Scent marketing reaches consumers where other typical marketing strategies can not. Visual marketing can be overlooked and audio advertising can be blocked out by MP3 players. However, scents are used in the air, and can not be avoided as easily.
"There's visuals up the wazoo. . . . People are walking around with their iPods trying to block out sound. Fragrance is the only thing left. You cannot turn off your nose. You have to breathe," Vogt added.
While it may seem like a new avenue of marketing, some believe it is as old as baking cookies or a pie in the oven when trying to sell a house. "Scent is linked to your memory, emotions and mood in a way that people are really starting to be able to understand and harness," David Van Epps, CEO of Charlotte, N.C.-based ScentAir Inc., told the Globe and Mail.

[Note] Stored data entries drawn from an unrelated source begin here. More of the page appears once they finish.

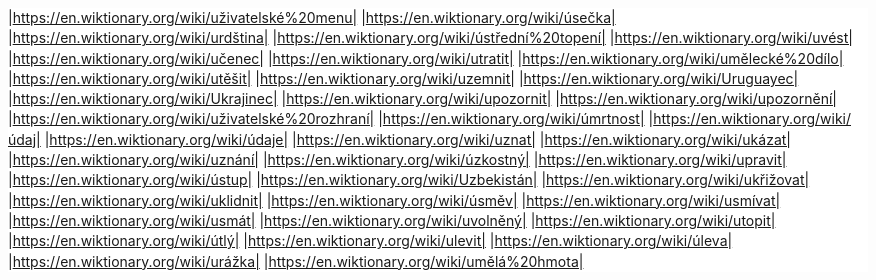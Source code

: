 |https://en.wiktionary.org/wiki/uživatelské%20menu|
|https://en.wiktionary.org/wiki/úsečka|
|https://en.wiktionary.org/wiki/urdština|
|https://en.wiktionary.org/wiki/ústřední%20topení|
|https://en.wiktionary.org/wiki/uvést|
|https://en.wiktionary.org/wiki/učenec|
|https://en.wiktionary.org/wiki/utratit|
|https://en.wiktionary.org/wiki/umělecké%20dílo|
|https://en.wiktionary.org/wiki/utěšit|
|https://en.wiktionary.org/wiki/uzemnit|
|https://en.wiktionary.org/wiki/Uruguayec|
|https://en.wiktionary.org/wiki/Ukrajinec|
|https://en.wiktionary.org/wiki/upozornit|
|https://en.wiktionary.org/wiki/upozornění|
|https://en.wiktionary.org/wiki/uživatelské%20rozhraní|
|https://en.wiktionary.org/wiki/úmrtnost|
|https://en.wiktionary.org/wiki/údaj|
|https://en.wiktionary.org/wiki/údaje|
|https://en.wiktionary.org/wiki/uznat|
|https://en.wiktionary.org/wiki/ukázat|
|https://en.wiktionary.org/wiki/uznání|
|https://en.wiktionary.org/wiki/úzkostný|
|https://en.wiktionary.org/wiki/upravit|
|https://en.wiktionary.org/wiki/ústup|
|https://en.wiktionary.org/wiki/Uzbekistán|
|https://en.wiktionary.org/wiki/ukřižovat|
|https://en.wiktionary.org/wiki/uklidnit|
|https://en.wiktionary.org/wiki/úsměv|
|https://en.wiktionary.org/wiki/usmívat|
|https://en.wiktionary.org/wiki/usmát|
|https://en.wiktionary.org/wiki/uvolněný|
|https://en.wiktionary.org/wiki/utopit|
|https://en.wiktionary.org/wiki/útlý|
|https://en.wiktionary.org/wiki/ulevit|
|https://en.wiktionary.org/wiki/úleva|
|https://en.wiktionary.org/wiki/urážka|
|https://en.wiktionary.org/wiki/umělá%20hmota|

ScentAir uses scent marketing in Las Vegas' casinos and Sony Style stores. In Bloomingdales, baby products are sold with the fragrance of baby powder, lingere is scented with lilac and bikinis with coconut. Toy stores use the smell of Play-Doh, an attempt to bring back nostalgic memories from parents' childhoods, the report stated.
Scent marketing works most effectively for food, drinks and consumer products, according to Santandrea, whose company is rolling out multimedia TV screens in 40,000 grocery and c-stores, according to the report. Those screens will run advertisements that combine visual, audio and scent marketing.
"Both visual and copy require the left side of the brain, which means it has to be interpreted," he told the paper. "Scent is . . . purely emotional and all advertising tries to appeal to emotion."
When done correctly, scent marketing creates an immediate desire for a product, said Tony Chapman, CEO of Capital C, a Toronto-based promotional marketing firm. However, there may be backlash from consumers that feel they are being inundated with advertising.
"You've got to be careful where you do it. Consumers are rebelling so much against advertising. . . . Scent's just another way where we've got to be careful not to cross the line," he said.
One occasion where consumers opposed such marketing was a California Milk Processor Board program where bus stations' ads were scented to smell like cookies, in an effort to make people want to drink milk. The transit agency required the ads to be removed when people voiced concerns over the safety of the scent.
"What it means for the future of scent marketing is stay away from public places, because it's unpredictable what is going to happen," said Vogt. Private places such as retail stores can use the scents to their advantage, he added.
Santandrea expressed similar cautions: "Our attorneys have told us that as long as the consumer has the choice of moving away from fragrance, we are within the law. But if you do it in a confined space like an airplane or an elevator, you will make people mad."